Liver resection in selective hepatocellular carcinoma with Vp3 or Vp4 portal vein tumor thrombosis improves prognosis
- PMID: 38351676
- PMCID: PMC10990670
- DOI: 10.17998/jlc.2024.01.31
Liver resection in selective hepatocellular carcinoma with Vp3 or Vp4 portal vein tumor thrombosis improves prognosis
Abstract
Background/aim: Hepatocellular carcinoma (HCC) tumor thrombi located in the first branch of the portal vein (Vp3) or in the main portal trunk (Vp4) are associated with poor prognosis. This study aimed to investigate the clinicopathological characteristics and risk factors for HCC recurrence and mortality following liver resection (LR) in patients with Vp3 or Vp4 HCC.
Methods: The study included 64 patients who underwent LR for HCC with Vp3 or Vp4 portal vein tumor thrombosis (PVTT).
Results: Fifty-eight patients (90.6%) had Vp3 PVTT, whereas the remaining six patients exhibited Vp4 PVTT. The median tumor size measured 8 cm, with approximately 36% of patients presented with multiple tumors. Fifty-four patients (84.4%) underwent open LR, whereas 10 patients underwent laparoscopic LR. In the Vp4 cases, combined LR and tumor thrombectomy were performed. The 3-year cumulative disease-free survival rate was 42.8% for the Vp3 group and 22.2% for the Vp4 group. The overall survival (OS) rate at 3 years was 47.9% for the Vp3 group and 60.0% for the Vp4 group. Intrahepatic metastasis has been identified as an important contributor to HCC recurrence. High hemoglobin levels are associated with high mortality.

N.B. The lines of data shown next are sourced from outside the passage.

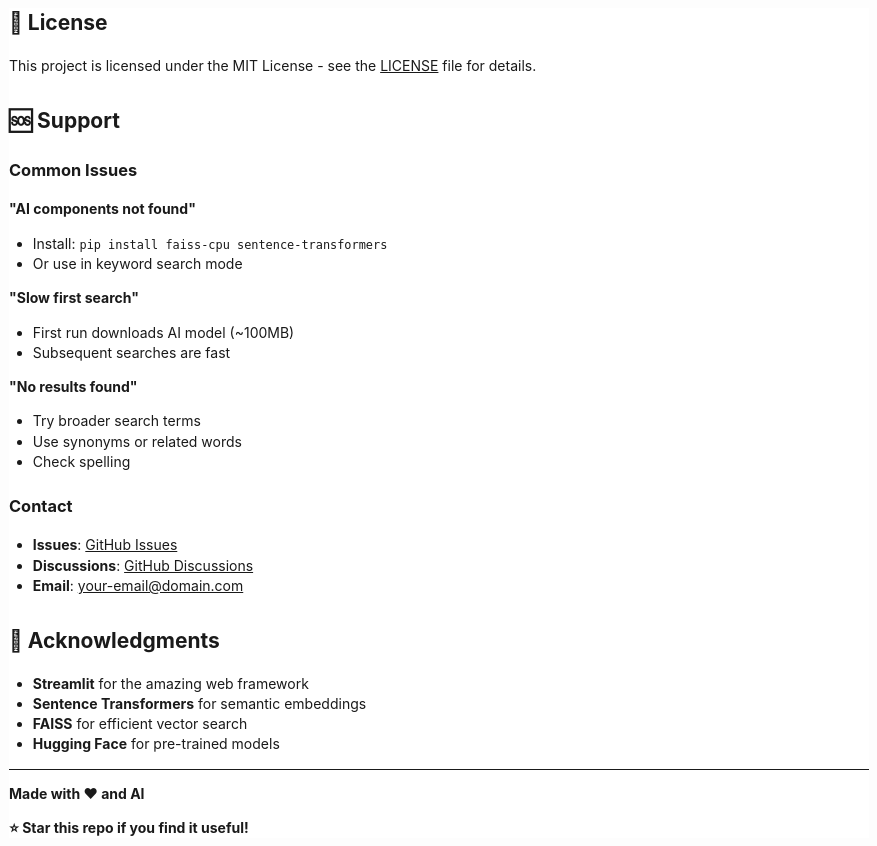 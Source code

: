 ## 📝 License

This project is licensed under the MIT License - see the [LICENSE](LICENSE) file for details.

## 🆘 Support

### Common Issues

**"AI components not found"**
- Install: `pip install faiss-cpu sentence-transformers`
- Or use in keyword search mode

**"Slow first search"**
- First run downloads AI model (~100MB)
- Subsequent searches are fast

**"No results found"**
- Try broader search terms
- Use synonyms or related words
- Check spelling

### Contact

- **Issues**: [GitHub Issues](https://github.com/yourusername/semantic-search-app/issues)
- **Discussions**: [GitHub Discussions](https://github.com/yourusername/semantic-search-app/discussions)
- **Email**: your-email@domain.com

## 🙏 Acknowledgments

- **Streamlit** for the amazing web framework
- **Sentence Transformers** for semantic embeddings
- **FAISS** for efficient vector search
- **Hugging Face** for pre-trained models

---

**Made with ❤️ and AI**

**⭐ Star this repo if you find it useful!**
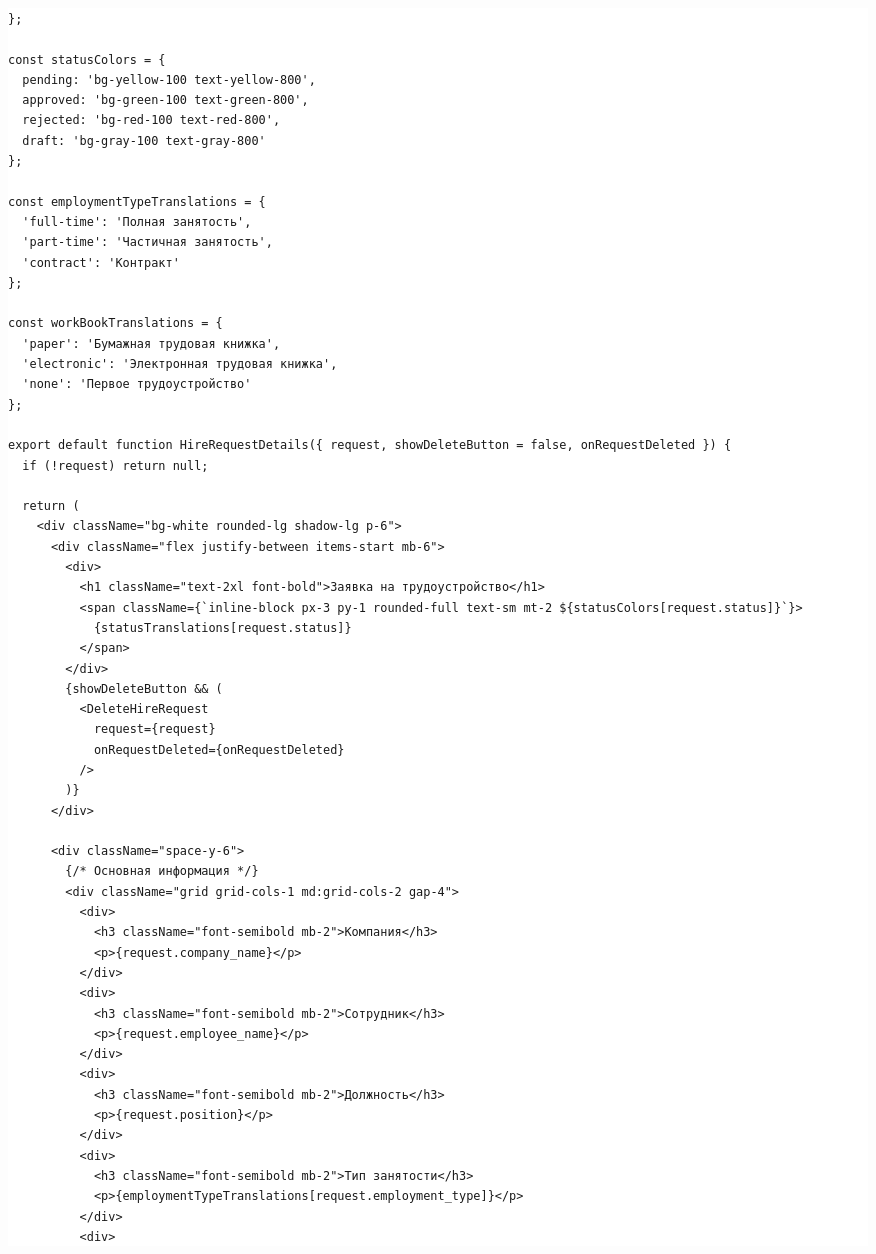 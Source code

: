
 ```
};

const statusColors = {
  pending: 'bg-yellow-100 text-yellow-800',
  approved: 'bg-green-100 text-green-800',
  rejected: 'bg-red-100 text-red-800',
  draft: 'bg-gray-100 text-gray-800'
};

const employmentTypeTranslations = {
  'full-time': 'Полная занятость',
  'part-time': 'Частичная занятость',
  'contract': 'Контракт'
};

const workBookTranslations = {
  'paper': 'Бумажная трудовая книжка',
  'electronic': 'Электронная трудовая книжка',
  'none': 'Первое трудоустройство'
};

export default function HireRequestDetails({ request, showDeleteButton = false, onRequestDeleted }) {
  if (!request) return null;

  return (
    <div className="bg-white rounded-lg shadow-lg p-6">
      <div className="flex justify-between items-start mb-6">
        <div>
          <h1 className="text-2xl font-bold">Заявка на трудоустройство</h1>
          <span className={`inline-block px-3 py-1 rounded-full text-sm mt-2 ${statusColors[request.status]}`}>
            {statusTranslations[request.status]}
          </span>
        </div>
        {showDeleteButton && (
          <DeleteHireRequest 
            request={request}
            onRequestDeleted={onRequestDeleted}
          />
        )}
      </div>

      <div className="space-y-6">
        {/* Основная информация */}
        <div className="grid grid-cols-1 md:grid-cols-2 gap-4">
          <div>
            <h3 className="font-semibold mb-2">Компания</h3>
            <p>{request.company_name}</p>
          </div>
          <div>
            <h3 className="font-semibold mb-2">Сотрудник</h3>
            <p>{request.employee_name}</p>
          </div>
          <div>
            <h3 className="font-semibold mb-2">Должность</h3>
            <p>{request.position}</p>
          </div>
          <div>
            <h3 className="font-semibold mb-2">Тип занятости</h3>
            <p>{employmentTypeTranslations[request.employment_type]}</p>
          </div>
          <div>
``` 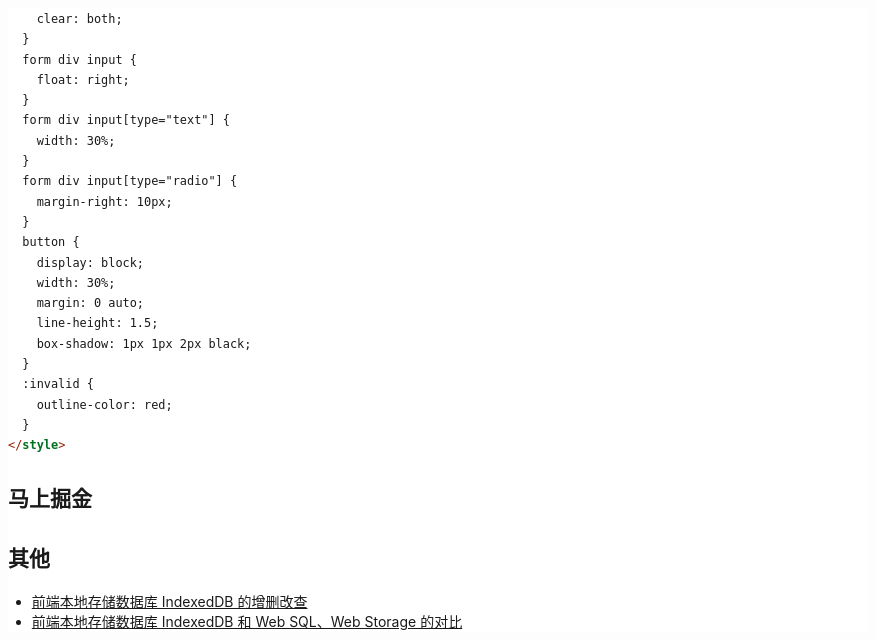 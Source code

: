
 ```html
    clear: both;
  }
  form div input {
    float: right;
  }
  form div input[type="text"] {
    width: 30%;
  }
  form div input[type="radio"] {
    margin-right: 10px;
  }
  button {
    display: block;
    width: 30%;
    margin: 0 auto;
    line-height: 1.5;
    box-shadow: 1px 1px 2px black;
  }
  :invalid {
    outline-color: red;
  }
</style>
```

## 马上掘金
<iframe src="https://code.juejin.cn/pen/7177060500306395140"></iframe>

## 其他
- [前端本地存储数据库 IndexedDB 的增删改查](https://juejin.cn/post/7176211543330144315)
- [前端本地存储数据库 IndexedDB 和 Web SQL、Web Storage 的对比](https://juejin.cn/post/7176556381376348215) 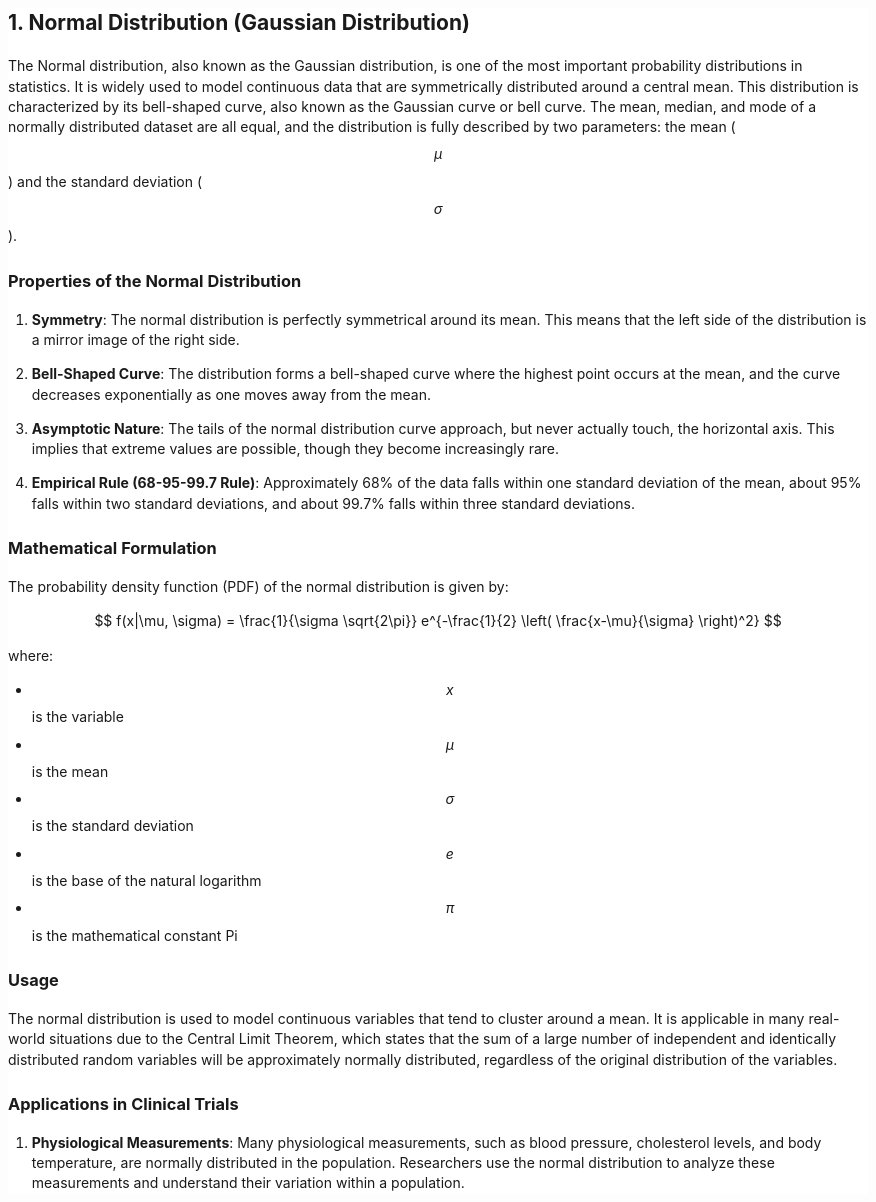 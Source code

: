 ## 1. Normal Distribution (Gaussian Distribution)

The Normal distribution, also known as the Gaussian distribution, is one of the most important probability distributions in statistics. It is widely used to model continuous data that are symmetrically distributed around a central mean. This distribution is characterized by its bell-shaped curve, also known as the Gaussian curve or bell curve. The mean, median, and mode of a normally distributed dataset are all equal, and the distribution is fully described by two parameters: the mean ($$\mu$$) and the standard deviation ($$\sigma$$).

### Properties of the Normal Distribution

1. **Symmetry**: The normal distribution is perfectly symmetrical around its mean. This means that the left side of the distribution is a mirror image of the right side.

2. **Bell-Shaped Curve**: The distribution forms a bell-shaped curve where the highest point occurs at the mean, and the curve decreases exponentially as one moves away from the mean.

3. **Asymptotic Nature**: The tails of the normal distribution curve approach, but never actually touch, the horizontal axis. This implies that extreme values are possible, though they become increasingly rare.

4. **Empirical Rule (68-95-99.7 Rule)**: Approximately 68% of the data falls within one standard deviation of the mean, about 95% falls within two standard deviations, and about 99.7% falls within three standard deviations.

### Mathematical Formulation

The probability density function (PDF) of the normal distribution is given by:

$$
f(x|\mu, \sigma) = \frac{1}{\sigma \sqrt{2\pi}} e^{-\frac{1}{2} \left( \frac{x-\mu}{\sigma} \right)^2}
$$

where:

- $$x$$ is the variable
- $$\mu$$ is the mean
- $$\sigma$$ is the standard deviation
- $$e$$ is the base of the natural logarithm
- $$\pi$$ is the mathematical constant Pi

### Usage

The normal distribution is used to model continuous variables that tend to cluster around a mean. It is applicable in many real-world situations due to the Central Limit Theorem, which states that the sum of a large number of independent and identically distributed random variables will be approximately normally distributed, regardless of the original distribution of the variables.

### Applications in Clinical Trials

1. **Physiological Measurements**: Many physiological measurements, such as blood pressure, cholesterol levels, and body temperature, are normally distributed in the population. Researchers use the normal distribution to analyze these measurements and understand their variation within a population.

Conclusion: LR is a safe and effective treatment modality for selected patients with Vp3 or Vp4 HCC PVTT. This suggests that LR is a viable option for these patients, with favorable outcomes in terms of OS.
Keywords: Mortality; Neoadjuvant therapy; Recurrence; Survival.
Conflict of interest statement
The authors have no conflicts of interest to disclose.